Return each line of the listing in which the word "creation" appears.

------------------------

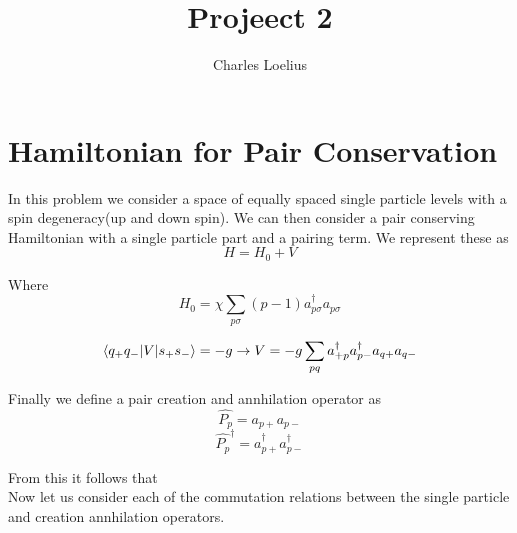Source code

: \documentclass[11pt]{article} %
\title{Projeect 2}
\author{Charles Loelius}
\begin{document}
\maketitle

\section{Hamiltonian for Pair Conservation}

In this problem we consider a space of equally spaced single particle levels with a spin degeneracy(up and down spin). We can then consider a pair conserving Hamiltonian with a single particle part and a pairing term. We represent these as\\

\begin{equation}
H=H_0+V
\end{equation}

Where\\

\begin{equation}
H_0=\chi \sum_{p\sigma} \left(p-1\right)a_{p\sigma}^\dagger a_{p\sigma}
\end{equation}  

\begin{equation}
\braket{q_+q_-|V|s_+s_-} =-g \rightarrow V=-g\sum_{pq} a_{+p}^\dagger a_{p-}^\dagger a_{q+}a_{q-}
\end{equation}

Finally we define a pair creation and annhilation operator as\\
\begin{equation}\hat{P_p}=a_{p+} a_{p-}\end{equation}
\begin{equation}\hat{P_p}^\dagger=a_{p+}^\dagger a_{p-}^\dagger\end{equation}

From this it follows that\\

Now let us consider each of the commutation relations between the single particle and creation annhilation operators.\\
\end{document}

------------------------

- **Exercise output**
Finally we define a pair creation and annhilation operator as\\
Now let us consider each of the commutation relations between the single particle and creation annhilation operators.\\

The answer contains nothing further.